• **EXERCISE REQUIREMENTS**
Every line in the records below that holds the word "production" is to be copied.

• **RECORDS SHOWN**
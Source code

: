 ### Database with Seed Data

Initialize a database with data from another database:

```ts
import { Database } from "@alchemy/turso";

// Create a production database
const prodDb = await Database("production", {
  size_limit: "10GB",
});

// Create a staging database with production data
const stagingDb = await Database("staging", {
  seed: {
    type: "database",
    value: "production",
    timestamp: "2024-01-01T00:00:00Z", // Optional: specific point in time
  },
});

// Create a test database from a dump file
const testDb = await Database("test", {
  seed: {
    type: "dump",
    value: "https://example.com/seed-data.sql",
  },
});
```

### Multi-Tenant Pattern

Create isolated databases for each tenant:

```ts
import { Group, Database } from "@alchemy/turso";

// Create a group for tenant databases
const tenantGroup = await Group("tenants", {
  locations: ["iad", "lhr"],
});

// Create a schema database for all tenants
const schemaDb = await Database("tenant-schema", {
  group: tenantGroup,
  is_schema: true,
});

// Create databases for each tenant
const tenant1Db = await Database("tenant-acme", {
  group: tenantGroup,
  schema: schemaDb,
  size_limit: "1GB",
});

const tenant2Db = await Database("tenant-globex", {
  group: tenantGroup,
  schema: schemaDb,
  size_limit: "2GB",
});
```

---

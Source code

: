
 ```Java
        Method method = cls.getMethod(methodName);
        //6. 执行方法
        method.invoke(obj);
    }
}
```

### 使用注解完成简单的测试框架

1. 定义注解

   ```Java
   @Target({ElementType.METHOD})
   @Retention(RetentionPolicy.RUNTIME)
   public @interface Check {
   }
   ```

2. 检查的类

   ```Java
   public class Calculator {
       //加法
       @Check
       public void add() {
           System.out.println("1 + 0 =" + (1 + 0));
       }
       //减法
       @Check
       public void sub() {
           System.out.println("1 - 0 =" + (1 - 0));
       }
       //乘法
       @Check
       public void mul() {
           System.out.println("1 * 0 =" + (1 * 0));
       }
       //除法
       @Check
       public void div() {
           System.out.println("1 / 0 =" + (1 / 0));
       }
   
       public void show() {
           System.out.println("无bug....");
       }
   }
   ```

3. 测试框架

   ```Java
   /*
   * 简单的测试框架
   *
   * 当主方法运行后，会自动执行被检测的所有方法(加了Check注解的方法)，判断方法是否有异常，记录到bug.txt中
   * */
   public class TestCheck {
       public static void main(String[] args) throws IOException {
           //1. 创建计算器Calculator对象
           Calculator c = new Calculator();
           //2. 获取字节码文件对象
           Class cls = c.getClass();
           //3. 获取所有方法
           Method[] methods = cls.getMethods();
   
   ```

* * *

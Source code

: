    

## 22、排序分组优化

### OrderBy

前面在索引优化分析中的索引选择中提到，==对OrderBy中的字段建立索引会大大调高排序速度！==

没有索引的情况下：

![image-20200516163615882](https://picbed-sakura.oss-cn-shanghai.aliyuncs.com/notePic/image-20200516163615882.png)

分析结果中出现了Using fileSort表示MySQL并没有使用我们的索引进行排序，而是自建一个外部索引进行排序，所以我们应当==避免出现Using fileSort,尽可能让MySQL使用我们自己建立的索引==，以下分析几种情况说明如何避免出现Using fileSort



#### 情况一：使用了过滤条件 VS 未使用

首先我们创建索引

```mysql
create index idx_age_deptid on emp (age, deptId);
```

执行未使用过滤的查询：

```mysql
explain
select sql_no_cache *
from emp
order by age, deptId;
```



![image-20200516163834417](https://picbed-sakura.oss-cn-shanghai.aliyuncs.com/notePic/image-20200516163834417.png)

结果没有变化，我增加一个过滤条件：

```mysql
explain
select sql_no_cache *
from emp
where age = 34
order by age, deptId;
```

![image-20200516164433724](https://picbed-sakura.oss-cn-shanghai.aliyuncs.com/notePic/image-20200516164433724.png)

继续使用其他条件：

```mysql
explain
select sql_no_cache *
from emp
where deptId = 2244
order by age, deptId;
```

• **RESPONSE AREA**
// Create a production database
const prodDb = await Database("production", {
// Create a staging database with production data
    value: "production",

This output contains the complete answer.